REMARKS 

Claims 1-37 and 39-42 were presented for examination and were pending in this 
application. In an Official Action dated July 5, 2005, claims 1-37 and 39-42 were rejected. 
Applicants thank Examiner for examination of the claims pending in this application and 
addresses Examiner's comments below. 

Applicants herein cancel claim 13 and amend claims 1, 7-10, 16, 18, 20, 26, 28, 29, 
31-33, 35, 36, and 39-42. Reconsideration of the application in view of the above 
amendments and the following remarks is respectfully requested. 

Claim Amendments 

In addition to amendments made to independent claims 1,7-10, 26, 35, and 40, which 
are discussed in more detail below in the sections regarding rejections under 35 U.S.C. § 102 
and 35 U.S.C. § 103, Applicants have amended the following claims to clarify grammar and 
correct antecedent basis noticed during prosecution. 
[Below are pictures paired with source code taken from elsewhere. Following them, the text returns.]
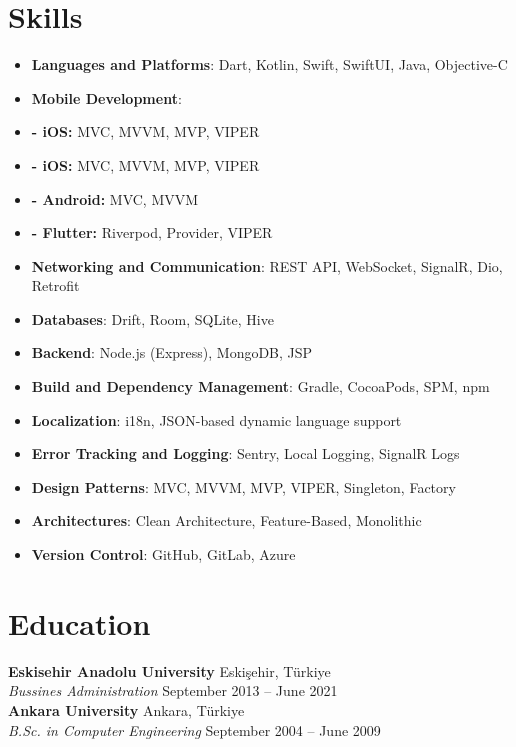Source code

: \documentclass[10pt,a4paper]{extarticle}
\begin{document}
\section{Skills}
\begin{itemize}[leftmargin=*,noitemsep,topsep=0pt]
	\item \textbf{Languages and Platforms}: Dart, Kotlin, Swift, SwiftUI, Java, Objective-C
	\item \textbf{Mobile Development}: 
 	\item \textbf{- iOS:} MVC, MVVM, MVP, VIPER 
  	\item \textbf{- iOS:} MVC, MVVM, MVP, VIPER 
  	\item \textbf{- Android:} MVC, MVVM
  	\item \textbf{- Flutter:} Riverpod, Provider, VIPER
	\item \textbf{Networking and Communication}: REST API, WebSocket, SignalR, Dio, Retrofit
	\item \textbf{Databases}: Drift, Room, SQLite, Hive
	\item \textbf{Backend}: Node.js (Express), MongoDB, JSP
	\item \textbf{Build and Dependency Management}: Gradle, CocoaPods, SPM, npm
	\item \textbf{Localization}: i18n, JSON-based dynamic language support
	\item \textbf{Error Tracking and Logging}: Sentry, Local Logging, SignalR Logs
	\item \textbf{Design Patterns}: MVC, MVVM, MVP, VIPER, Singleton, Factory
	\item \textbf{Architectures}: Clean Architecture, Feature-Based, Monolithic
	\item \textbf{Version Control}: GitHub, GitLab, Azure
\end{itemize}
\section{Education}
\textbf{Eskisehir Anadolu University} \hfill Eskişehir, Türkiye\\
\textit{Bussines Administration} \hfill September 2013 -- June 2021\\
\textbf{Ankara University} \hfill Ankara, Türkiye\\
\textit{B.Sc. in Computer Engineering} \hfill September 2004 -- June 2009\\
\end{document}
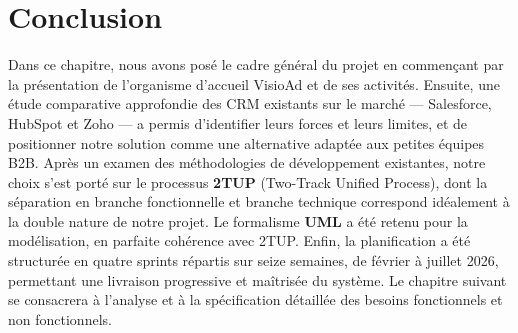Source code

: \section{Conclusion}
Dans ce chapitre, nous avons posé le cadre général du projet en commençant par la présentation de l'organisme d'accueil VisioAd et de ses activités. Ensuite, une étude comparative approfondie des CRM existants sur le marché — Salesforce, HubSpot et Zoho — a permis d'identifier leurs forces et leurs limites, et de positionner notre solution comme une alternative adaptée aux petites équipes B2B. Après un examen des méthodologies de développement existantes, notre choix s'est porté sur le processus \textbf{2TUP} (Two-Track Unified Process), dont la séparation en branche fonctionnelle et branche technique correspond idéalement à la double nature de notre projet. Le formalisme \textbf{UML} a été retenu pour la modélisation, en parfaite cohérence avec 2TUP. Enfin, la planification a été structurée en quatre sprints répartis sur seize semaines, de février à juillet 2026, permettant une livraison progressive et maîtrisée du système. Le chapitre suivant se consacrera à l'analyse et à la spécification détaillée des besoins fonctionnels et non fonctionnels.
Claims 10, 26, and 36 have been amended to clarify antecedent basis associated with 
the phrase "an image." Claims 16, 18, 20, 28, 29, 41, and 42 have been amended to clarify 
antecedent basis associated with the phrase "annotation object." The claim dependencies of 
claims 31-33 have been amended to correct lack of antecedent basis arising from the original 
claim misnumbering. Claims 35 and 39 have been amended to clarify the selection of the 
"visual notation" of the "image." Claims 41-42 were additionally amended to correct 
grammatical errors. 

Applicants respectfully submit that no new matter is introduced as a result of these 
amendments.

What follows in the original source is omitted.